Wild Rose: Film Review

Rating: 3

By Jason Solomons

Everybody loves Wild Rose. In fact, they’re wild about it – audiences up on their feet, cheering and weeping wherever it’s played on the lengthy festival circuit, which is where films try themselves out these days, the way indie bands play small venues to build up support.

The little British film is set to make Irish actress Jessie Buckley a star, which is great, because I really like her and she’s very talented. You may have seen her in the Jersey-set thriller Beast, or as Marya in the BBC’s lavish War and Peace adaptation, which was directed by Tom Harper, who also   now directs Jessie in Wild Rose. You may know her from that short-lived Saturday night talent show I’d Do Anything, in which she came second but ended up being cast in Sondheim’s A Little Night Music anyway.

Well, she’s a star now, singing and acting like a whirlwind through this story of the titular Glaswegian Rose-Lynn Harlan (Jessie rarely gets  to use her natural Irish accent on screen) cleaner, ex-convict and single mother determined to become a country singer in Nashville.

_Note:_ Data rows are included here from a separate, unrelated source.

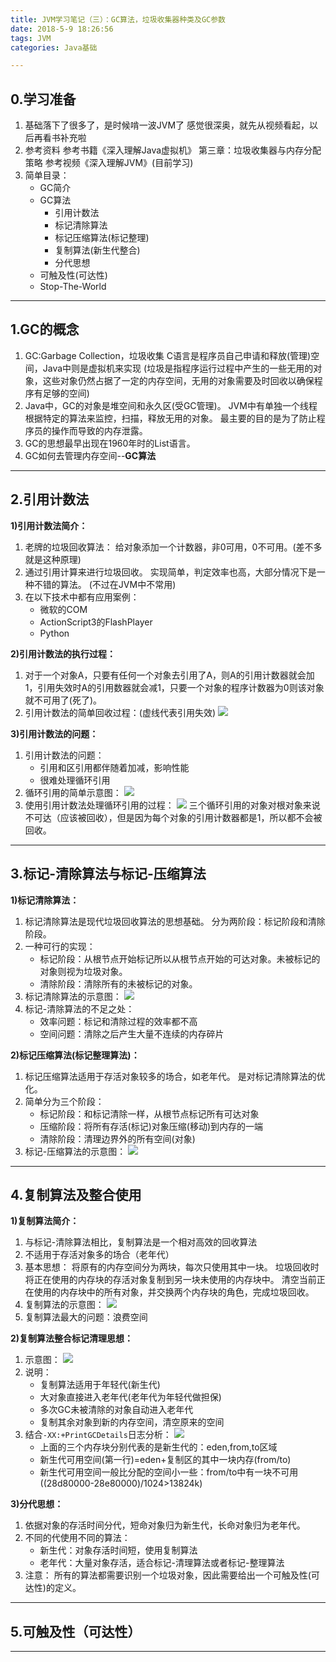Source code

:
 ```yaml
---
title: JVM学习笔记（三）：GC算法，垃圾收集器种类及GC参数
date: 2018-5-9 18:26:56 
tags: JVM
categories: Java基础

---
```

## 0.学习准备
1. 基础落下了很多了，是时候啃一波JVM了
感觉很深奥，就先从视频看起，以后再看书补充啦
2. 参考资料
参考书籍《深入理解Java虚拟机》
第三章：垃圾收集器与内存分配策略
参考视频《深入理解JVM》(目前学习)
3. 简单目录：
	- GC简介
	- GC算法
		- 引用计数法
		- 标记清除算法
		- 标记压缩算法(标记整理)
		- 复制算法(新生代整合)
		- 分代思想
	- 可触及性(可达性)
	- Stop-The-World

---
## 1.GC的概念
1. GC:Garbage Collection，垃圾收集
C语言是程序员自己申请和释放(管理)空间，Java中则是虚拟机来实现
(垃圾是指程序运行过程中产生的一些无用的对象，这些对象仍然占据了一定的内存空间，无用的对象需要及时回收以确保程序有足够的空间)
2. Java中，GC的对象是堆空间和永久区(受GC管理)。
JVM中有单独一个线程根据特定的算法来监控，扫描，释放无用的对象。
最主要的目的是为了防止程序员的操作而导致的内存泄露。
3. GC的思想最早出现在1960年时的List语言。
4. GC如何去管理内存空间--**GC算法**

---
## 2.引用计数法
**1)引用计数法简介：**
1. 老牌的垃圾回收算法：
给对象添加一个计数器，非0可用，0不可用。(差不多就是这种原理)
2. 通过引用计算来进行垃圾回收。
实现简单，判定效率也高，大部分情况下是一种不错的算法。
(不过在JVM中不常用)
3. 在以下技术中都有应用案例：
	- 微软的COM
	- ActionScript3的FlashPlayer
	- Python

**2)引用计数法的执行过程：**
1. 对于一个对象A，只要有任何一个对象去引用了A，则A的引用计数器就会加1，引用失效时A的引用数器就会减1，只要一个对象的程序计数器为0则该对象就不可用了(死了)。
2. 引用计数法的简单回收过程：(虚线代表引用失效)
![](http://p5ki4lhmo.bkt.clouddn.com/00060JVM%E5%AD%A6%E4%B9%A03-01.jpg)

**3)引用计数法的问题：**
1. 引用计数法的问题：
	- 引用和区引用都伴随着加减，影响性能
	- 很难处理循环引用
2. 循环引用的简单示意图：
![](http://p5ki4lhmo.bkt.clouddn.com/00060JVM%E5%AD%A6%E4%B9%A03-02.jpg)
3. 使用引用计数法处理循环引用的过程：
![](http://p5ki4lhmo.bkt.clouddn.com/00060JVM%E5%AD%A6%E4%B9%A03-03.jpg)
三个循环引用的对象对根对象来说不可达（应该被回收），但是因为每个对象的引用计数器都是1，所以都不会被回收。

---
## 3.标记-清除算法与标记-压缩算法
**1)标记清除算法：**
1. 标记清除算法是现代垃圾回收算法的思想基础。
分为两阶段：标记阶段和清除阶段。
2. 一种可行的实现：
	- 标记阶段：从根节点开始标记所以从根节点开始的可达对象。未被标记的对象则视为垃圾对象。
	- 清除阶段：清除所有的未被标记的对象。
3. 标记清除算法的示意图：
![](http://p5ki4lhmo.bkt.clouddn.com/00060JVM%E5%AD%A6%E4%B9%A03-04.jpg)
4. 标记-清除算法的不足之处：
	- 效率问题：标记和清除过程的效率都不高
	- 空间问题：清除之后产生大量不连续的内存碎片

**2)标记压缩算法(标记整理算法)：**
1. 标记压缩算法适用于存活对象较多的场合，如老年代。
是对标记清除算法的优化。
2. 简单分为三个阶段：
	- 标记阶段：和标记清除一样，从根节点标记所有可达对象
	- 压缩阶段：将所有存活(标记)对象压缩(移动)到内存的一端
	- 清除阶段：清理边界外的所有空间(对象)
3. 标记-压缩算法的示意图：
![](http://p5ki4lhmo.bkt.clouddn.com/00060JVM%E5%AD%A6%E4%B9%A03-05.jpg)

---
## 4.复制算法及整合使用
**1)复制算法简介：**
1. 与标记-清除算法相比，复制算法是一个相对高效的回收算法
2. 不适用于存活对象多的场合（老年代）
3. 基本思想：
将原有的内存空间分为两块，每次只使用其中一块。
垃圾回收时将正在使用的内存块的存活对象复制到另一块未使用的内存块中。
清空当前正在使用的内存块中的所有对象，并交换两个内存块的角色，完成垃圾回收。
4. 复制算法的示意图：
![](http://p5ki4lhmo.bkt.clouddn.com/00060JVM%E5%AD%A6%E4%B9%A03-06.jpg)
5. 复制算法最大的问题：浪费空间

**2)复制算法整合标记清理思想：**
1. 示意图：
![](http://p5ki4lhmo.bkt.clouddn.com/00060JVM%E5%AD%A6%E4%B9%A03-07.jpg)
2. 说明：
	- 复制算法适用于年轻代(新生代)
	- 大对象直接进入老年代(老年代为年轻代做担保)
	- 多次GC未被清除的对象自动进入老年代
	- 复制其余对象到新的内存空间，清空原来的空间
3. 结合`-XX:+PrintGCDetails`日志分析：
![](http://p5ki4lhmo.bkt.clouddn.com/00060JVM%E5%AD%A6%E4%B9%A03-08.jpg)
	- 上面的三个内存块分别代表的是新生代的：eden,from,to区域
	- 新生代可用空间(第一行)=eden+复制区的其中一块内存(from/to)
	- 新生代可用空间一般比分配的空间小一些：from/to中有一块不可用
	((28d80000-28e80000)/1024>13824k)

**3)分代思想：**
1. 依据对象的存活时间分代，短命对象归为新生代，长命对象归为老年代。
2. 不同的代使用不同的算法：
	- 新生代：对象存活时间短，使用复制算法
	- 老年代：大量对象存活，适合标记-清理算法或者标记-整理算法
3. 注意：
所有的算法都需要识别一个垃圾对象，因此需要给出一个可触及性(可达性)的定义。

---
## 5.可触及性（可达性）



---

Julie Walters plays her long-suffering mother, a role that immediately brings to mind Billy Elliot, with which this movie shares a certain strand of plucky Britfilm DNA. Although here, Walters mainly gets to tut and mind Rose’s little children while she covers up her probationary ankle tag in cowboy boots and goes off to get gigs, or get drunk, or get into fights. Eventually, Rose gets a break through Susannah, Sophie Okonedo’s kindly ex-TV producer, who is now living in Glasgow. This bit did feel to me to be a little contrived, when things start happening because it’s a film script rather than a real story. That’s what lost me a bit and makes me warn you that you might not love it as much as everyone else around you.

Rose isn’t quite as infectious as the film seems to think she is. She’s a bit annoying and frustrating, wildly irresponsible and unmotherly, stupid and ungrateful, selfish and spiky. She doesn’t do what’s expected of her – and that’s exactly what makes her so intriguing and inspiring. 

Of course, she’s written that way, a fully complex, self-doubting, funny female character created by Scottish scriptwriter Nicole Taylor, who also penned some of the songs with Buckley. I sense a tension between the original character and a film (and its financiers) that ultimately wants to get you on your feet and win awards, which it may well do. It could be a hit soundtrack album, too, played by BBC Radio 2, which features in this movie as it does in the current Brit success Fisherman’s Friends. 

Isn’t that what country is all about: hardship, tears and tainted dreams? It’s all here in Wild Rose. Darn it, the Americans might even take her to their hearts – they love this ‘star is born’ stuff in Hollywood, and Buckley belts out the songs and the performance with admirable, crowd-pleasing, dream-reaching gusto. Go cheer her on.